Jeanne barely saw her dart out of the library, run down the hall and upstairs, leaving behind a scent of peppery skin and a trail of luxuriant free-and-easiness which could, very evidently, turn a man’s head, but which Jeanne herself, immune to such charms, judged particularly harshly.
‘Where is this child?’ Monsieur du Courseau asked.
‘With Albert. Albert adores babies.’
‘In that case he couldn’t be in better hands. Without doubt the best thing to do is to inform Monsieur the abbé Le Couec. Now I need to read …’
Jeanne left the library, disappointed at not having been able to share her excitement with Monsieur du Courseau, although she knew him well enough to be aware of his character and unresponsiveness. And he had given her good advice. The abbé Le Couec was exactly t
he man she needed. Her bosom swelled with hope, and her generous imagination was already hatching a thousand plans. At last providence was answering her prayers, just when age was forcing her to give up what she had wished for so much: a child.
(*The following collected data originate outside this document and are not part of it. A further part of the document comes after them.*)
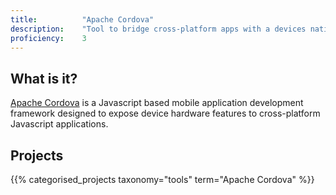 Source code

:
 ```yaml
---
title: 			"Apache Cordova"
description: 	"Tool to bridge cross-platform apps with a devices native functionality."
proficiency:	3
---
```


## What is it?
[Apache Cordova](https://cordova.apache.org/) is a Javascript based mobile application development framework designed to expose device hardware features to cross-platform Javascript applications.

## Projects
{{% categorised_projects taxonomy="tools" term="Apache Cordova" %}} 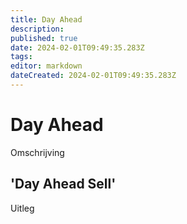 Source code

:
```yaml
---
title: Day Ahead
description: 
published: true
date: 2024-02-01T09:49:35.283Z
tags: 
editor: markdown
dateCreated: 2024-02-01T09:49:35.283Z
---
```


# Day Ahead

Omschrijving

## 'Day Ahead Sell'

Uitleg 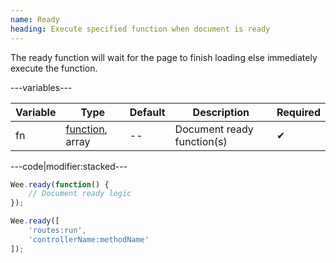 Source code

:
 ```yaml
---
name: Ready
heading: Execute specified function when document is ready
---
```


The ready function will wait for the page to finish loading else immediately execute the function.

---variables---

| Variable | Type | Default | Description | Required |
| -- | -- | -- | -- | -- |
| fn | [function](/script/#functions), array | -- | Document ready function(s) | ✔ |

---code|modifier:stacked---

```javascript
Wee.ready(function() {
	// Document ready logic
});
```

```javascript
Wee.ready([
	'routes:run',
	'controllerName:methodName'
]);
``` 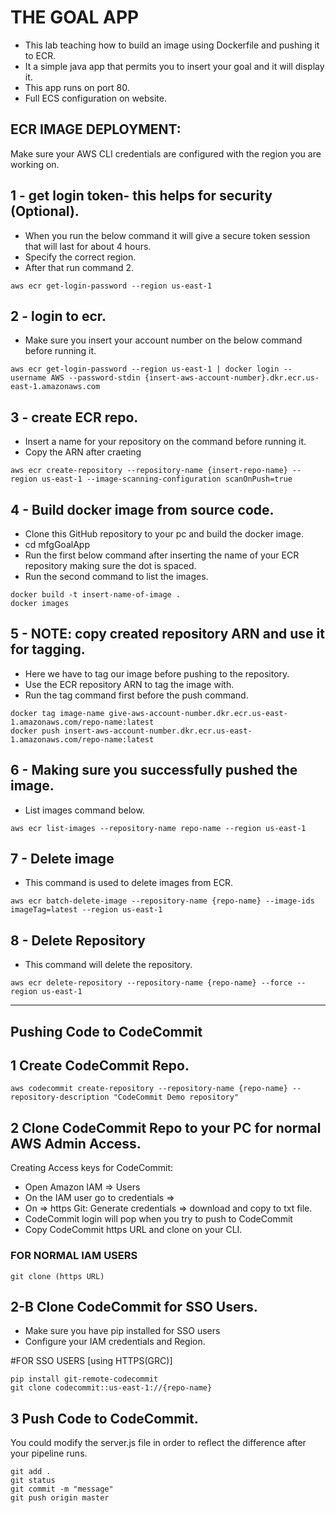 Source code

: # THE GOAL APP
- This lab teaching how to build an image using Dockerfile and pushing it to ECR.
- It a simple java app that permits you to insert your goal and it will display it.
- This app runs on port 80.
- Full ECS configuration on website.

## ECR IMAGE DEPLOYMENT:
Make sure your AWS CLI credentials are configured with the region you are working on.

## 1 - get login token- this helps for security (Optional).
- When you run the below command it will give a secure token session that will last for about 4 hours.
- Specify the correct region.
- After that run command 2.
```
aws ecr get-login-password --region us-east-1
```

## 2 - login to ecr.
- Make sure you insert your account number on the below command before running it.
```
aws ecr get-login-password --region us-east-1 | docker login --username AWS --password-stdin {insert-aws-account-number}.dkr.ecr.us-east-1.amazonaws.com
```

## 3 - create ECR repo.
- Insert a name for your repository on the command before running it.
- Copy the ARN after craeting
```
aws ecr create-repository --repository-name {insert-repo-name} --region us-east-1 --image-scanning-configuration scanOnPush=true
```

## 4 - Build docker image from source code.
- Clone this GitHub repository to your pc and build the docker image.
- cd mfgGoalApp
- Run the first below command after inserting the name of your ECR repository making sure the dot is spaced.
- Run the second command to list the images.
```
docker build -t insert-name-of-image .
docker images
```

## 5 - NOTE: copy created repository ARN and use it for tagging.
- Here we have to tag our image before pushing to the repository.
- Use the ECR repository ARN to tag the image with.
- Run the tag command first before the push command.
```
docker tag image-name give-aws-account-number.dkr.ecr.us-east-1.amazonaws.com/repo-name:latest
docker push insert-aws-account-number.dkr.ecr.us-east-1.amazonaws.com/repo-name:latest
```

## 6 - Making sure you successfully pushed the image.
- List images command below.
```
aws ecr list-images --repository-name repo-name --region us-east-1
```

## 7 - Delete image
- This command is used to delete images from ECR.
```
aws ecr batch-delete-image --repository-name {repo-name} --image-ids imageTag=latest --region us-east-1
```

## 8 - Delete Repository
- This command will delete the repository.
```
aws ecr delete-repository --repository-name {repo-name} --force --region us-east-1
```
*************************
## Pushing Code to CodeCommit

## 1 Create CodeCommit Repo.
```
aws codecommit create-repository --repository-name {repo-name} --repository-description "CodeCommit Demo repository"
```

## 2 Clone CodeCommit Repo to your PC for normal AWS Admin Access.
Creating Access keys for CodeCommit:
- Open Amazon IAM => Users
- On the IAM user go to credentials =>
- On => https Git: Generate credentials => download and copy to txt file. 
- CodeCommit login will pop when you try to push to CodeCommit
- Copy CodeCommit https URL and clone on your CLI.

### FOR NORMAL IAM USERS 
```
git clone (https URL)
```

## 2-B Clone CodeCommit for SSO Users.
- Make sure you have pip installed for SSO users 
- Configure your IAM credentials and Region.

#FOR SSO USERS [using HTTPS(GRC)] 
```
pip install git-remote-codecommit 
git clone codecommit::us-east-1://{repo-name} 
```

## 3 Push Code to CodeCommit.
You could modify the server.js file in order to reflect the difference after your pipeline runs.
```
git add . 
git status 
git commit -m "message" 
git push origin master
```
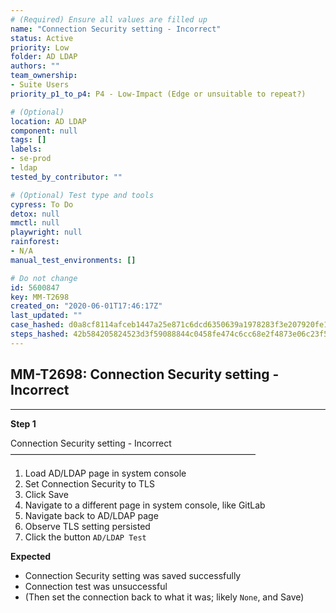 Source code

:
 ```yaml
---
# (Required) Ensure all values are filled up
name: "Connection Security setting - Incorrect"
status: Active
priority: Low
folder: AD LDAP
authors: ""
team_ownership:
- Suite Users
priority_p1_to_p4: P4 - Low-Impact (Edge or unsuitable to repeat?)

# (Optional)
location: AD LDAP
component: null
tags: []
labels:
- se-prod
- ldap
tested_by_contributor: ""

# (Optional) Test type and tools
cypress: To Do
detox: null
mmctl: null
playwright: null
rainforest:
- N/A
manual_test_environments: []

# Do not change
id: 5600847
key: MM-T2698
created_on: "2020-06-01T17:46:17Z"
last_updated: ""
case_hashed: d0a8cf8114afceb1447a25e871c6dcd6350639a1978283f3e207920fe14186e26cdb5646cc716189b62773f56284b6a9
steps_hashed: 42b584205824523d3f59088844c0458fe474c6cc68e2f4873e06c23f5a2d7933724992e56b92b8f2fb78b0be7711bf47
---
```


<!-- (Auto-generated) Based on frontmatter's "key" and "name" -->

## MM-T2698: Connection Security setting - Incorrect

---

**Step 1**

Connection Security setting - Incorrect\
————————————————————————————

1. Load AD/LDAP page in system console
2. Set Connection Security to TLS
3. Click Save
4. Navigate to a different page in system console, like GitLab
5. Navigate back to AD/LDAP page
6. Observe TLS setting persisted
7. Click the button `AD/LDAP Test`

**Expected**

- Connection Security setting was saved successfully
- Connection test was unsuccessful
- (Then set the connection back to what it was; likely `None`, and Save)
She would keep him, he belonged to her; she made the resolution as she crossed the park, its colours awakening in the early morning with its yellow-tinged dawn and ragged grey strips of cloud. A delicious scented freshness was rising from the earth, from the long bluffs of rhododendrons and the beds of dahlias, begonias, roses and marigolds. Jeanne knew that she had never been as happy as she was at this minute. She forgot the scene she had just witnessed, which should have outraged her, but which later she would relate in detail to her husband, leaving him unable to stop thinking about the story, which took him back to an African woman in a brothel behind the lines, a week before he lost his leg. Her breasts had been like watermelons and he had experienced the most intense pleasure between her strong thighs, nothing like the honest conjugal embraces in which Jeanne had become less and less interested after she had stopped hoping for a child. When Jeanne told him about Joséphine they both swore discretion, but their vow was futile, for soon everyone in the district knew and admitted that Monsieur du Courseau had a partiality to dark skin. Captain Duclou explained that sailors who had tasted such charms remained spellbound for life. Antoine must have picked up bad habits in the Army of the Orient, and since that date there had always been black women at La Sauveté. Each year, at around the same time as he changed his Bugatti, Antoine paid off the Martiniquan or the Guadeloupean he had employed the year before and requested another, who would arrive on one of those banana boats out of Dieppe, fresh, plump and brightly dressed, with gold rings in her ears. I shall not say much more about Joséphine Roudou, whom everyone disapproved of and then rather missed after she exchanged La Sauveté for a fleeting fame in Montmartre before one of those unpleasant maladies that women catch from men of little hygiene carried her off in the space of a few weeks.